In 2002, at the height of the US Catholic Church's sex abuse crisis, Pope John Paul II summoned American bishops to Rome for 10 days. During the visit, the then president of the US Bishops Conference Wilton Gregory, said the Catholic Church (in the US, but presumably elsewhere too) had a problem with aspiring priests.
So many young men of a homosexual inclination were applying to study for the priesthood that “we might as well talk about a feminary rather than a seminary”, he declared. In 2002, a study by a Canadian consultancy, ReligiousTolerance.org, reported half of seminary students were gay. However, the percentage is irrelevant. For homosexual men, the reality is the priesthood is very attractive.
The majority of priests have a genuine vocation. However, there are others who are attracted to an all-male community, a place that may well have a gay subculture and offers instant relief from the difficulties of being openly gay in the secular world.

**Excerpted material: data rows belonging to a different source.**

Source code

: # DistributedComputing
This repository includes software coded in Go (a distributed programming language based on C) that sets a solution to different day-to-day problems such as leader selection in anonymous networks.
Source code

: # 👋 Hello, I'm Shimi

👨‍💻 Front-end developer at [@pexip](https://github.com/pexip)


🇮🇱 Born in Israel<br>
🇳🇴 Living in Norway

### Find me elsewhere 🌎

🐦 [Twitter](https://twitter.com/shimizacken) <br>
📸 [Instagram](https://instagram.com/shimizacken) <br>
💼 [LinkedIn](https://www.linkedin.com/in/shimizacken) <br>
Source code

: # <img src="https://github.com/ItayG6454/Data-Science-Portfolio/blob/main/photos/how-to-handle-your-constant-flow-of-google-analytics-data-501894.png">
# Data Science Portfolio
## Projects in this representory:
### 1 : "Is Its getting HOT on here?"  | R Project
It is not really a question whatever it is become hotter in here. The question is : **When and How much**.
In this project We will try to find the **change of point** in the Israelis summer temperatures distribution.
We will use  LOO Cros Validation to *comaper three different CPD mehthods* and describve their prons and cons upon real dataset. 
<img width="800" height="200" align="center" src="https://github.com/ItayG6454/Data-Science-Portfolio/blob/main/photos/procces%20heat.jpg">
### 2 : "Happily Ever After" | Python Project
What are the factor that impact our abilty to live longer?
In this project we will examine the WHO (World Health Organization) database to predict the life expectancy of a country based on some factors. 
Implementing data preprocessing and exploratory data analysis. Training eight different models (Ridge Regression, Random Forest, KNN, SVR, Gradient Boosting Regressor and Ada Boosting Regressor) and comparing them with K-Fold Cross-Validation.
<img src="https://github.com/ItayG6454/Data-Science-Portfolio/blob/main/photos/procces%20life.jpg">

Such considerations apply to the Holy See, just as much as the rest of the church. Last October, a senior official in the Congregation for the Doctrine of the Faith, Polish monsignor Krzysztof Charamsa "came out". Popes Benedict XVI and Francis have both admitted a "gay lobby" is active in the Vatican. Even the 2013 conclave which elected Pope Francis began with the withdrawal of Scottish cardinal Keith O'Brien, after he ad admitted to inappropriate gay "sexual misconduct".
The Vatican's "gay lobby" does not campaign for gay rights; rather it is an informal group of gays who look out for each other. Msgr Charamsa, now dismissed from the CDF, told the Padova gay pride festival last June there is a great deal of hypocrisy in the Holy See where people preach one thing during the week "and then go off to spend the weekend with their gay lover".
Six years ago, reporter Carmelo Abbate, working undercover for weekly news magazine Panorama, recorded a flourishing, highly active gay "scene" in the Vatican in an account filled with graphic details of gay parties and brief encounters.
One night, thanks to an unnamed gay friend, he and a French priest, referred to as Paul, went to a club to watch semi-naked gay dancers. At one point, Fr "Paul" got up to dance, met another man and headed off for the night, Abbate wrote later in his book, Sex and the Vatican.
Even if the Irish College in Rome is a serious, caring study centre, the Eternal City itself can provide myriad distractions. For centuries, people have warned about Rome, saying Roma veduta, fede perduta (See Rome and you will lose your faith).
That may be unfair. What is true is that with 20 pontifical colleges and 58 religious order colleges , there may be over 10,000 seminary students in Rome at any one time. The vast majority of these men study and go home without “distractions”, happy to have been sent to the centre of Christendom to study. But not all.